La profanation du Coran, le 28 juin 2023, par un réfugié irakien en Suède, quelles que soient les motivations du profanateur, Salwan Momika, interpelle par le fait que ce pays a autorisé cet acte. Et, pis encore, a tout fait pour le médiatiser afin qu’il parvienne aux oreilles de tous. Était-ce raisonnable ?
Par Dr Mondher Azzouzi *
Pour ne rien arranger, ce n’était pas la première fois qu’un tel acte a été commis et médiatisé en Suède : le 21 janvier dernier, un responsable suédo-danois d’extrême droite, Rasmus Paludan, avait brûlé un exemplaire du Coran, dans le cadre d’une manifestation organisée devant l’ambassade de Turquie, à Stockholm.
La Suède, ce pays nordique toujours pris comme référence en matière de civisme, de tolérance et de respect de la dignité humaine, et qui n’avait jamais montré d’animosité envers les musulmans, se trouve au centre d’une polémique pour avoir permis une offense envers plus d’un milliard d’humains sur toute la planète, qui ont du mal à digérer le fait qu’on ait permis la médiatisation à outrance d’un tel acte au nom du sacro-sainte droit à la liberté d’expression. Lequel droit s’est révélé sélectif quand un résident musulman du même pays, et qui aurait agi non par conviction mais pour avoir le cœur net, s’est vu interdire de brûler les deux livres saints des deux autres religions monothéistes. De là à voir dans cette interdiction un parti-pris évident…
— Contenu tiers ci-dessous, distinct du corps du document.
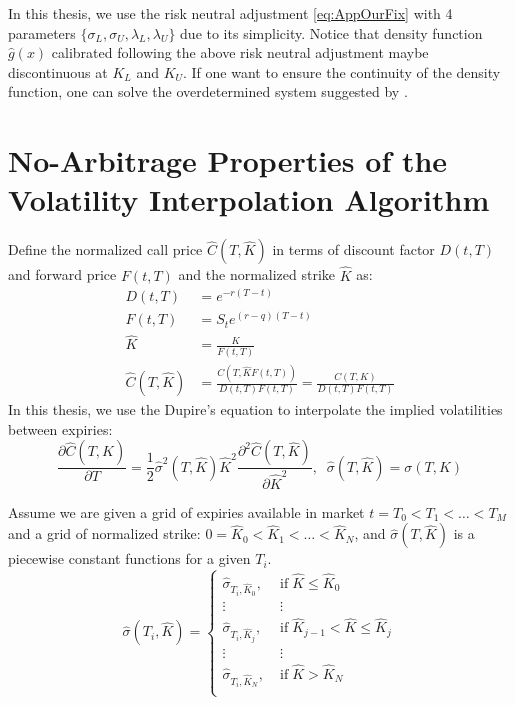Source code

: \documentclass[letterpaper,12pt,titlepage,oneside,final]{book}
\numberwithin{equation}{section}
\theoremstyle{definition}
\begin{document}
In this thesis, we  use the  risk neutral adjustment \eqref{eq:AppOurFix} with 4 parameters  $\{\sigma_{L},\sigma_{U}, \lambda_{L}, \lambda_{U}\}$ due to its simplicity. Notice that density function $\hat{g}(x)$ calibrated following the above risk neutral adjustment maybe discontinuous at $K_L$ and $K_U$.  If one want to ensure the continuity of the density function,  one can solve the overdetermined system suggested by \citet{brunner2003arbitrage}.


 \chapter{No-Arbitrage Properties of the Volatility Interpolation Algorithm}
 \label{App:LVFProof}
 Define the normalized call price $\widehat{C}(T,\widehat{K})$ in terms of discount factor $D(t,T)$ and forward price $F(t,T)$ and the normalized strike $\widehat{K}$ as:
 \[
 \begin{split}
 D(t,T)&=e^{-r(T-t)}\\
 F(t,T)&=S_te^{(r-q)(T-t)}\\
 \widehat{K}&=\frac{K}{F(t,T)}\\
 \widehat{C}(T,\widehat{K})&=\frac{C(T,\widehat{K} F(t,T))}{D(t,T)F(t,T)}=\frac{C(T,K)}{D(t,T)F(t,T)}
 \end{split}
 \]
 In this thesis, we use the Dupire's equation to interpolate the implied volatilities between expiries:
 \[
 \frac{\partial \widehat{C}(T,\widehat{K})}{\partial T}=\frac{1}{2} \widehat{\sigma}^2(T,\widehat{K}) \widehat{K}^2  \frac{\partial^2 \widehat{C}(T,\widehat{K})}{ \partial \widehat{K}^2},\;\; \widehat{\sigma}(T,\widehat{K})={\sigma}(T,K)
 \]
 
 
 
 
 
 
 Assume we are given a grid of expiries available in market $t=T_0 < T_1 < \dots< T_{M} $ and  a grid of normalized strike: $0=\widehat{K}_0<\widehat{K}_1<\dots<\widehat{K}_{N}$, and $\widehat{\sigma}(T,\widehat{K})$  is a piecewise constant functions for a given $T_i$.
 \begin{equation}
	 \widehat{\sigma}(T_i,\widehat{K})=\left\{ \begin{array}{ll}
		 \widehat{\sigma}_{T_i,\widehat{K}_0}  , \; &\text{if} \; \widehat{K} \leq \widehat{K}_0\\
		 \vdots & \vdots\\
		 \widehat{\sigma}_{T_i,\widehat{K}_j}  , \; &\text{if} \; \widehat{K}_{j-1}<\widehat{K} \leq \widehat{K}_j\\
		 \vdots & \vdots\\
		 \widehat{\sigma}_{T_i,\widehat{K}_{N}} , \; &\text{if} \;  \widehat{K} > \widehat{K}_{N} \\
		 \end{array} \right.
		 \label{eq:AppLVFVolDef}
	 \end{equation}
\end{document}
Liberté d’expression et offense d’autrui
La très grande majorité des musulmans, y compris les non-pratiquants parmi eux, ont vécu cela comme une provocation inspirée par une inacceptable volonté d’humiliation.
La question qui me paraît tout de même essentielle est de savoir si la liberté d’expression, aussi respectable soit-elle en tant que principe régissant le vivre ensemble, est permise quand elle se donne clairement pour objectif d’offenser autrui à travers ses croyances religieuses? Ce qui revient à pointer du doigt, de manière négative et péjorative, une différence basée sur la religion. Cette manière d’attenter à la croyance et à la spiritualité des autres provoque forcément des incompréhensions et des conflits dont on se serait bien passé. La liberté d’expression ne saurait en aucune manière justifier la stigmatisation des adeptes d’une croyance religieuse, quelle qu’elle soit.
Par ailleurs, les polémiques stériles, telle que celle provoquée par la profanation du Coran, génèrent inévitablement des haines et des violences. Est-ce que cela en valait vraiment la peine, qui plus est, au moment où la population mondiale fait face à de graves problèmes, climatiques, alimentaires et autres, et a besoin de plus de compréhension et moins de division ?
La bonne foi doit prévaloir
Il ne s’agit pas ici de défendre l’islam en tant que tel. Demain, ce pourrait être le christianisme, le judaïsme, le bouddhisme ou l’hindouisme qui seraient visés. Il s’agit plutôt de rappeler qu’aucun abus n’est acceptable au nom de la liberté d’expression. Et d’appeler les autorités suédoises à s’expliquer sur cet incident qui a beaucoup terni son image auprès des musulmans et à prouver leur bonne foi, sans jeu de mots aucun, dans la manière pour le moins douteuse avec laquelle elles l’ont géré jusque-là.
Cardiologue à Lyon.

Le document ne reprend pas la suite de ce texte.